15. The image data processing method of claim 13, further comprising adjusting the overdriving value based on an adjusted value determined depending on the location of each subpixel before compensating for the current frame image data.

16. The image data processing method of claim 13, further comprising transmitting image data, to which the overdriving value has been applied, to an image data driving apparatus for driving the display panel comprising subpixels, in each of which a self-light emitting element is disposed.

17. The image data processing method of claim 16, wherein:

a driving transistor for adjusting an amount of driving power supplied to the self-light emitting element is disposed in each subpixel of the display panel, wherein the amount of the driving power is adjusted based on a data voltage supplied from the image data driving apparatus to the driving transistor.

18. The image data processing method of claim 17, wherein:

the driving power is supplied from a driving voltage source for supplying a driving voltage,

a level of the driving voltage is adjusted based on a display brightness value (DBV), which is used for adjusting the brightness of the display panel, and

in determining the overdriving lookup table, the overdriving lookup table having a low overdriving value as the level of the driving voltage becomes higher with respect to an identical grayscale value is determined.

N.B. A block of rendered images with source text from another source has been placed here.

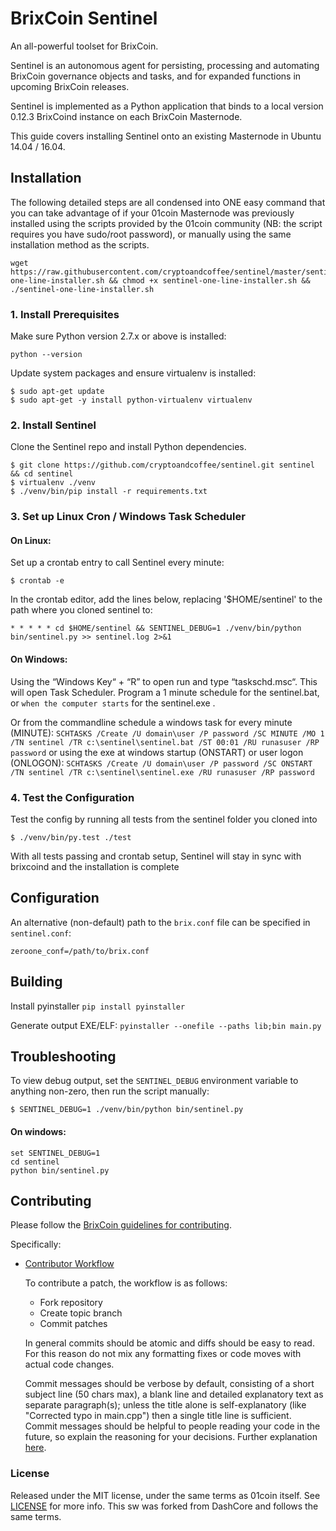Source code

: # BrixCoin Sentinel

An all-powerful toolset for BrixCoin.

Sentinel is an autonomous agent for persisting, processing and automating BrixCoin governance objects and tasks, and for expanded functions in upcoming BrixCoin releases.

Sentinel is implemented as a Python application that binds to a local version 0.12.3 BrixCoind instance on each BrixCoin Masternode.

This guide covers installing Sentinel onto an existing Masternode in Ubuntu 14.04 / 16.04.


## Installation

The following detailed steps are all condensed into ONE easy command that you can take advantage of if your 01coin Masternode was  previously installed using the scripts provided by the 01coin community (NB: the script requires you have sudo/root password), or manually using the same installation method as the scripts.

    wget https://raw.githubusercontent.com/cryptoandcoffee/sentinel/master/sentinel-one-line-installer.sh && chmod +x sentinel-one-line-installer.sh && ./sentinel-one-line-installer.sh


### 1. Install Prerequisites

Make sure Python version 2.7.x or above is installed:

    python --version

Update system packages and ensure virtualenv is installed:

    $ sudo apt-get update
    $ sudo apt-get -y install python-virtualenv virtualenv


### 2. Install Sentinel

Clone the Sentinel repo and install Python dependencies.
    
    $ git clone https://github.com/cryptoandcoffee/sentinel.git sentinel && cd sentinel
    $ virtualenv ./venv
    $ ./venv/bin/pip install -r requirements.txt


### 3. Set up Linux Cron / Windows Task Scheduler

#### On Linux:

Set up a crontab entry to call Sentinel every minute:

    $ crontab -e

In the crontab editor, add the lines below, replacing '$HOME/sentinel' to the path where you cloned sentinel to:

    * * * * * cd $HOME/sentinel && SENTINEL_DEBUG=1 ./venv/bin/python bin/sentinel.py >> sentinel.log 2>&1
    
#### On Windows:

Using the “Windows Key“ + “R” to open run and type “taskschd.msc“. This will open Task Scheduler. Program a 1 minute schedule for the sentinel.bat, or `when the computer starts` for the sentinel.exe .

Or from the commandline schedule a windows task for every minute (MINUTE):
`SCHTASKS /Create /U domain\user /P password /SC MINUTE /MO 1 /TN sentinel /TR c:\sentinel\sentinel.bat /ST 00:01 /RU runasuser /RP password`
or using the exe at windows startup (ONSTART) or user logon (ONLOGON):
`SCHTASKS /Create /U domain\user /P password /SC ONSTART /TN sentinel /TR c:\sentinel\sentinel.exe /RU runasuser /RP password`


### 4. Test the Configuration

Test the config by running all tests from the sentinel folder you cloned into

    $ ./venv/bin/py.test ./test

With all tests passing and crontab setup, Sentinel will stay in sync with brixcoind and the installation is complete


## Configuration

An alternative (non-default) path to the `brix.conf` file can be specified in `sentinel.conf`:

    zeroone_conf=/path/to/brix.conf


## Building

Install pyinstaller `pip install pyinstaller`

Generate output EXE/ELF: `pyinstaller --onefile --paths lib;bin main.py`


## Troubleshooting

To view debug output, set the `SENTINEL_DEBUG` environment variable to anything non-zero, then run the script manually:

    $ SENTINEL_DEBUG=1 ./venv/bin/python bin/sentinel.py

#### On windows:

    set SENTINEL_DEBUG=1
    cd sentinel
    python bin/sentinel.py


## Contributing

Please follow the [BrixCoin guidelines for contributing](https://github.com/zocteam/zeroonecoin/blob/master/CONTRIBUTING.md).

Specifically:

* [Contributor Workflow](https://github.com/zocteam/zeroonecoin/blob/master/CONTRIBUTING.md#contributor-workflow)

    To contribute a patch, the workflow is as follows:

    * Fork repository
    * Create topic branch
    * Commit patches

    In general commits should be atomic and diffs should be easy to read. For this reason do not mix any formatting fixes or code moves with actual code changes.

    Commit messages should be verbose by default, consisting of a short subject line (50 chars max), a blank line and detailed explanatory text as separate paragraph(s); unless the title alone is self-explanatory (like "Corrected typo in main.cpp") then a single title line is sufficient. Commit messages should be helpful to people reading your code in the future, so explain the reasoning for your decisions. Further explanation [here](http://chris.beams.io/posts/git-commit/).


### License

Released under the MIT license, under the same terms as 01coin itself. See [LICENSE](LICENSE) for more info.
This sw was forked from DashCore and follows the same terms.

19. The image data processing method of claim 13, wherein in determining the overdriving lookup table, the overdriving lookup table having a low overdriving value as a frame refresh rate becomes higher with respect to an identical grayscale value is determined.

20. The image data processing method of claim 13, wherein, in determining the overdriving lookup table, the overdriving lookup table is determined among pre-stored lookup tables or by combining two or more lookup tables based on an interpolation method.